En Barranquilla, la situación no era diferente. Las calles estaban inundadas de emociones encontradas, no solo por las voces de los manifestantes clamando por las injusticias del país, sino también por el apasionante encuentro entre el equipo local, Junior, y el gigante sudamericano, River Plate. Era un evento que ningún aficionado al fútbol quería perderse.
La ciudad se sumergía en un caos de emociones políticas y deportivas, sin escapatoria. El estallido social era evidente, ya que el pueblo había alcanzado su límite con las injusticias.
Mientras la población marchaba, expresaba una serie de reclamos multifactoriales mediante pancartas, coros y perifoneos, relacionados con la reforma tributaria propuesta por el gobierno de Iván Duque y la expectativa del partido de fútbol.
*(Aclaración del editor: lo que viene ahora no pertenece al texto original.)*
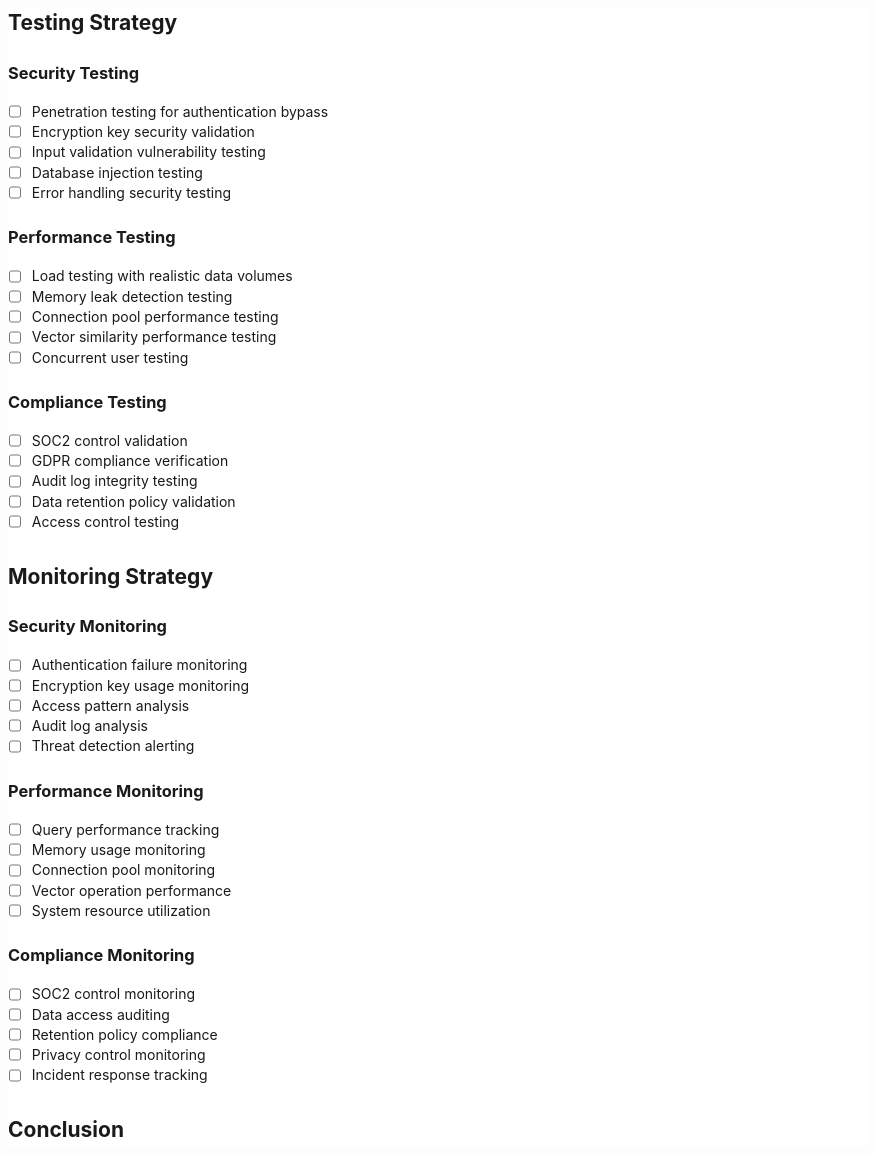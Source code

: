 ## Testing Strategy

### **Security Testing**
- [ ] Penetration testing for authentication bypass
- [ ] Encryption key security validation
- [ ] Input validation vulnerability testing
- [ ] Database injection testing
- [ ] Error handling security testing

### **Performance Testing**
- [ ] Load testing with realistic data volumes
- [ ] Memory leak detection testing
- [ ] Connection pool performance testing
- [ ] Vector similarity performance testing
- [ ] Concurrent user testing

### **Compliance Testing**
- [ ] SOC2 control validation
- [ ] GDPR compliance verification
- [ ] Audit log integrity testing
- [ ] Data retention policy validation
- [ ] Access control testing

## Monitoring Strategy

### **Security Monitoring**
- [ ] Authentication failure monitoring
- [ ] Encryption key usage monitoring
- [ ] Access pattern analysis
- [ ] Audit log analysis
- [ ] Threat detection alerting

### **Performance Monitoring**
- [ ] Query performance tracking
- [ ] Memory usage monitoring
- [ ] Connection pool monitoring
- [ ] Vector operation performance
- [ ] System resource utilization

### **Compliance Monitoring**
- [ ] SOC2 control monitoring
- [ ] Data access auditing
- [ ] Retention policy compliance
- [ ] Privacy control monitoring
- [ ] Incident response tracking

## Conclusion
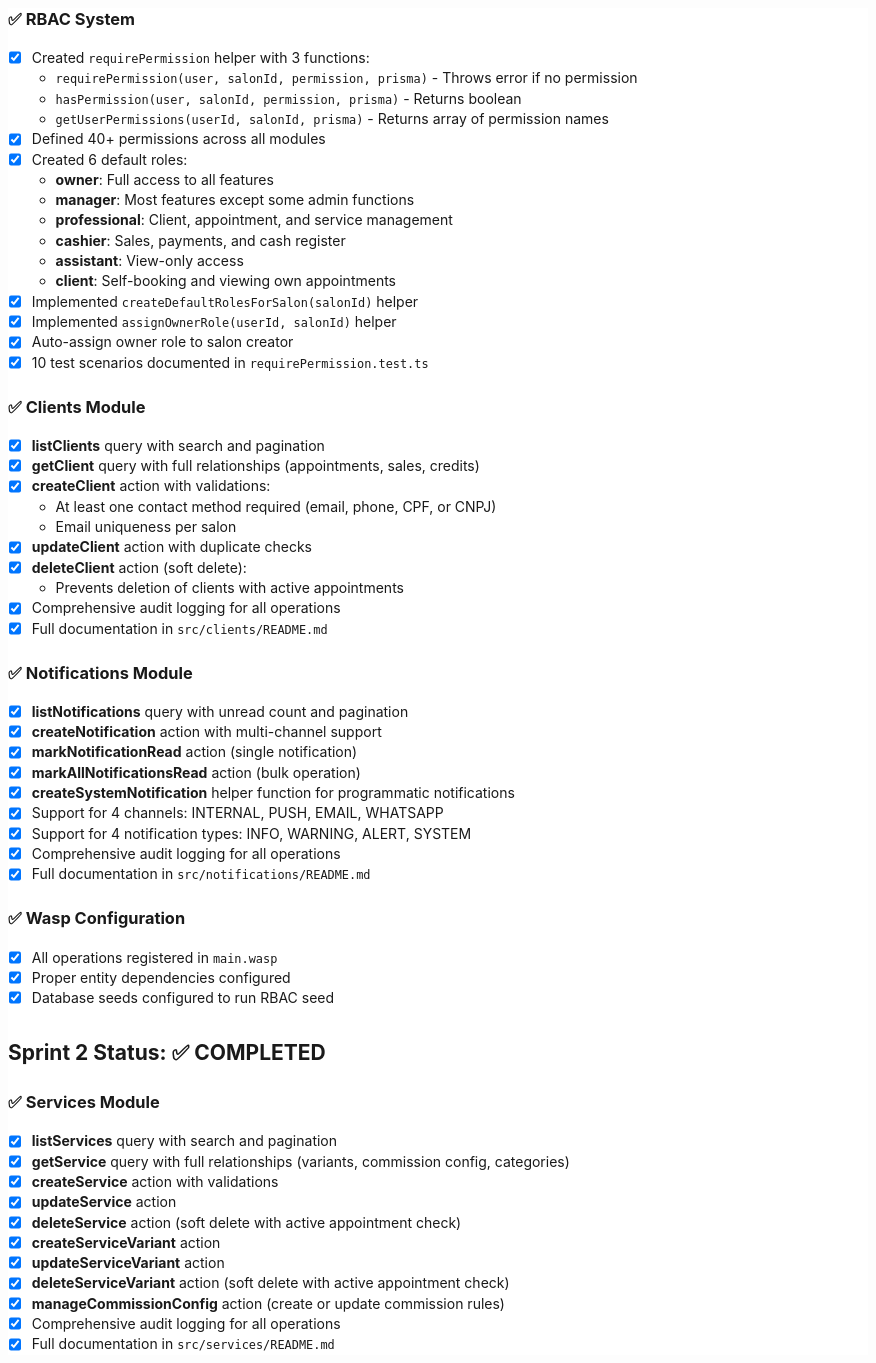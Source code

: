 ### ✅ RBAC System
- [x] Created `requirePermission` helper with 3 functions:
  - `requirePermission(user, salonId, permission, prisma)` - Throws error if no permission
  - `hasPermission(user, salonId, permission, prisma)` - Returns boolean
  - `getUserPermissions(userId, salonId, prisma)` - Returns array of permission names
- [x] Defined 40+ permissions across all modules
- [x] Created 6 default roles:
  - **owner**: Full access to all features
  - **manager**: Most features except some admin functions
  - **professional**: Client, appointment, and service management
  - **cashier**: Sales, payments, and cash register
  - **assistant**: View-only access
  - **client**: Self-booking and viewing own appointments
- [x] Implemented `createDefaultRolesForSalon(salonId)` helper
- [x] Implemented `assignOwnerRole(userId, salonId)` helper
- [x] Auto-assign owner role to salon creator
- [x] 10 test scenarios documented in `requirePermission.test.ts`

### ✅ Clients Module
- [x] **listClients** query with search and pagination
- [x] **getClient** query with full relationships (appointments, sales, credits)
- [x] **createClient** action with validations:
  - At least one contact method required (email, phone, CPF, or CNPJ)
  - Email uniqueness per salon
- [x] **updateClient** action with duplicate checks
- [x] **deleteClient** action (soft delete):
  - Prevents deletion of clients with active appointments
- [x] Comprehensive audit logging for all operations
- [x] Full documentation in `src/clients/README.md`

### ✅ Notifications Module
- [x] **listNotifications** query with unread count and pagination
- [x] **createNotification** action with multi-channel support
- [x] **markNotificationRead** action (single notification)
- [x] **markAllNotificationsRead** action (bulk operation)
- [x] **createSystemNotification** helper function for programmatic notifications
- [x] Support for 4 channels: INTERNAL, PUSH, EMAIL, WHATSAPP
- [x] Support for 4 notification types: INFO, WARNING, ALERT, SYSTEM
- [x] Comprehensive audit logging for all operations
- [x] Full documentation in `src/notifications/README.md`

### ✅ Wasp Configuration
- [x] All operations registered in `main.wasp`
- [x] Proper entity dependencies configured
- [x] Database seeds configured to run RBAC seed

## Sprint 2 Status: ✅ COMPLETED

### ✅ Services Module
- [x] **listServices** query with search and pagination
- [x] **getService** query with full relationships (variants, commission config, categories)
- [x] **createService** action with validations
- [x] **updateService** action
- [x] **deleteService** action (soft delete with active appointment check)
- [x] **createServiceVariant** action
- [x] **updateServiceVariant** action
- [x] **deleteServiceVariant** action (soft delete with active appointment check)
- [x] **manageCommissionConfig** action (create or update commission rules)
- [x] Comprehensive audit logging for all operations
- [x] Full documentation in `src/services/README.md`

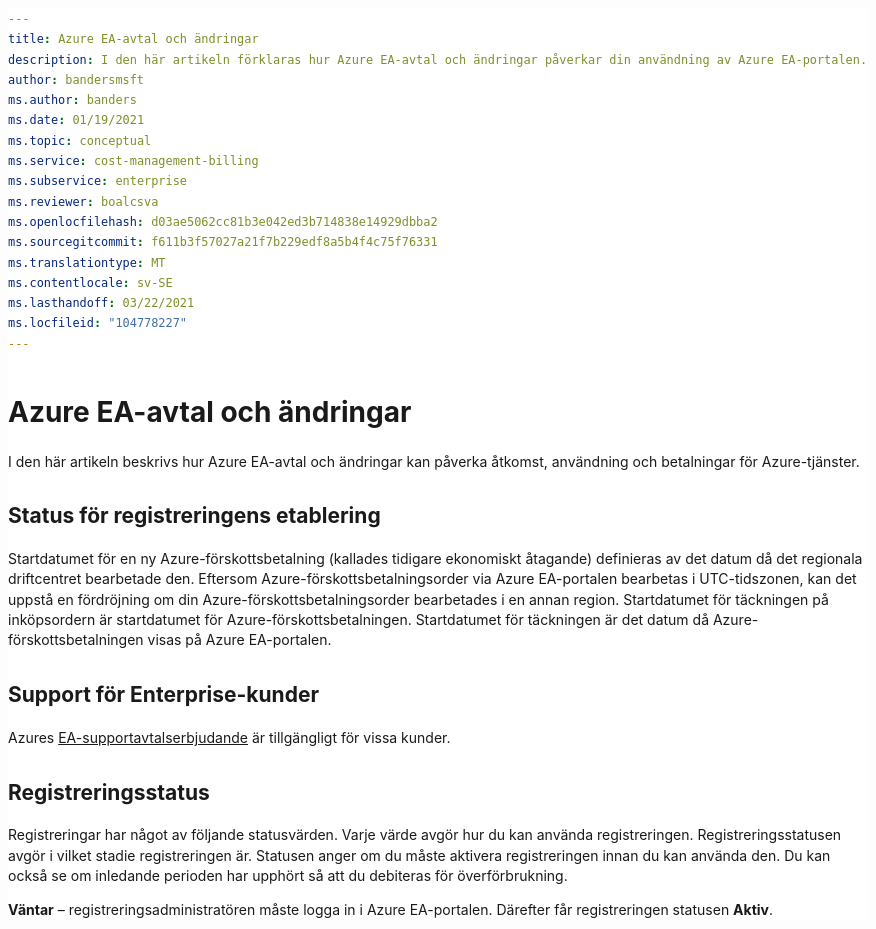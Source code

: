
 ```yaml
---
title: Azure EA-avtal och ändringar
description: I den här artikeln förklaras hur Azure EA-avtal och ändringar påverkar din användning av Azure EA-portalen.
author: bandersmsft
ms.author: banders
ms.date: 01/19/2021
ms.topic: conceptual
ms.service: cost-management-billing
ms.subservice: enterprise
ms.reviewer: boalcsva
ms.openlocfilehash: d03ae5062cc81b3e042ed3b714838e14929dbba2
ms.sourcegitcommit: f611b3f57027a21f7b229edf8a5b4f4c75f76331
ms.translationtype: MT
ms.contentlocale: sv-SE
ms.lasthandoff: 03/22/2021
ms.locfileid: "104778227"
---
```

# <a name="azure-ea-agreements-and-amendments"></a>Azure EA-avtal och ändringar

I den här artikeln beskrivs hur Azure EA-avtal och ändringar kan påverka åtkomst, användning och betalningar för Azure-tjänster.

## <a name="enrollment-provisioning-status"></a>Status för registreringens etablering

Startdatumet för en ny Azure-förskottsbetalning (kallades tidigare ekonomiskt åtagande) definieras av det datum då det regionala driftcentret bearbetade den. Eftersom Azure-förskottsbetalningsorder via Azure EA-portalen bearbetas i UTC-tidszonen, kan det uppstå en fördröjning om din Azure-förskottsbetalningsorder bearbetades i en annan region. Startdatumet för täckningen på inköpsordern är startdatumet för Azure-förskottsbetalningen. Startdatumet för täckningen är det datum då Azure-förskottsbetalningen visas på Azure EA-portalen.

## <a name="support-for-enterprise-customers"></a>Support för Enterprise-kunder

 Azures [EA-supportavtalserbjudande](https://azure.microsoft.com/offers/enterprise-agreement-support/) är tillgängligt för vissa kunder.

## <a name="enrollment-status"></a>Registreringsstatus

Registreringar har något av följande statusvärden. Varje värde avgör hur du kan använda registreringen. Registreringsstatusen avgör i vilket stadie registreringen är. Statusen anger om du måste aktivera registreringen innan du kan använda den. Du kan också se om inledande perioden har upphört så att du debiteras för överförbrukning.

**Väntar** – registreringsadministratören måste logga in i Azure EA-portalen. Därefter får registreringen statusen **Aktiv**.
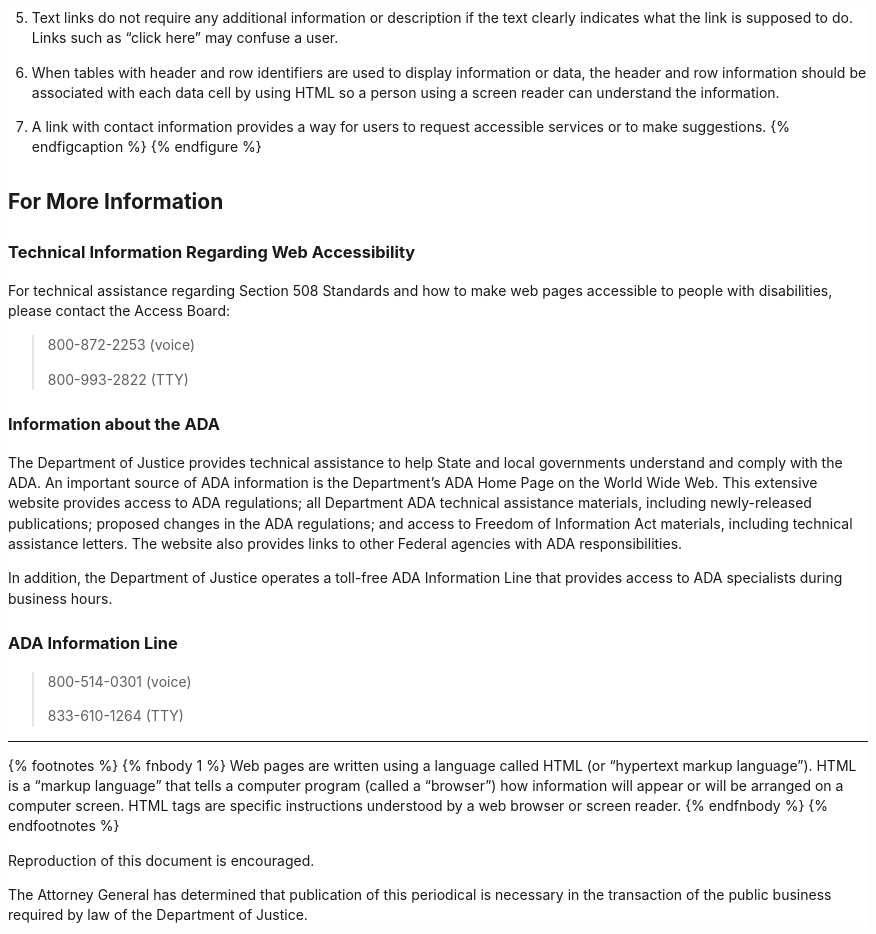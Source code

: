 5. Text links do not require any additional information or description if the text clearly indicates what the link is supposed to do. Links such as “click here” may confuse a user.<br>

6. When tables with header and row identifiers are used to display information or data, the header and row information should be associated with each data cell by using HTML so a person using a screen reader can understand the information.<br>

7. A link with contact information provides a way for users to request accessible services or to make suggestions.
{% endfigcaption %}
{% endfigure %}

## For More Information

### Technical Information Regarding Web Accessibility

For technical assistance regarding Section 508 Standards and how to make web pages accessible to people with disabilities, please contact the Access Board:

>800-872-2253 (voice)
>
>800-993-2822 (TTY)

### Information about the ADA

The Department of Justice provides technical assistance to help State and local governments understand and comply with the ADA. An important source of ADA information is the Department’s ADA Home Page on the World Wide Web. This extensive website provides access to ADA regulations; all Department ADA technical assistance materials, including newly-released publications; proposed changes in the ADA regulations; and access to Freedom of Information Act materials, including technical assistance letters. The website also provides links to other Federal agencies with ADA responsibilities.

In addition, the Department of Justice operates a toll-free ADA Information Line that provides access to ADA specialists during business hours.

### ADA Information Line

>800-514-0301 (voice)
>
>833-610-1264 (TTY)
<hr>
{% footnotes %}
{% fnbody 1 %}
Web pages are written using a language called HTML (or “hypertext markup language”). HTML is a “markup language” that tells a computer program (called a “browser”) how information will appear or will be arranged on a computer screen. HTML tags are specific instructions understood by a web browser or screen reader.
{% endfnbody %}
{% endfootnotes %}

Reproduction of this document is encouraged.

The Attorney General has determined that publication of this periodical is necessary in the transaction of the public business required by law of the Department of Justice.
La noche llegaba y aún se sentían los ecos de la marcha pacífica, aunque a veces violenta. Además, se escuchaban cánticos de apoyo al equipo local en la capital, sumándose a la tensión del evento deportivo.El partido comenzó entre Junior de Barranquilla y River Plate de Argentina, válido por la Copa Libertadores.La sensibilidad barranquillera se volvía ambigua ante las marchas sociales y el apoyo al equipo local, que nunca había vencido al equipo argentino.
En medio del juego, se escuchaban disturbios fuera del estadio Romelio Martínez, reflejando la discordia entre quienes rechazaban el espectáculo deportivo y los marchantes que luchaban por sus derechos.
La comparación con épocas brutales de la historia de Sudamérica era inevitable, recordando casos como el de las Madres de Plaza de Mayo en Argentina, quienes aún buscan a sus seres queridos desaparecidos.
Volviendo a Colombia, la pandemia de COVID-19 había cobrado vidas desde el año anterior, pero para mayo de 2021, parecía que ya no era una prioridad informativa.
La marcha se convirtió en el foco de atención, reflejando la agitación y descontento en el país.
Después del partido, que terminó en empate 1-1, se consideró un buen resultado para evitar posibles disturbios por una derrota del equipo local.
Sin duda, ese día quedará marcado en la memoria colectiva, aunque las injusticias y desapariciones continúan, evidenciando la falta de un cambio real y la manipulación política del destino de la ciudadanía.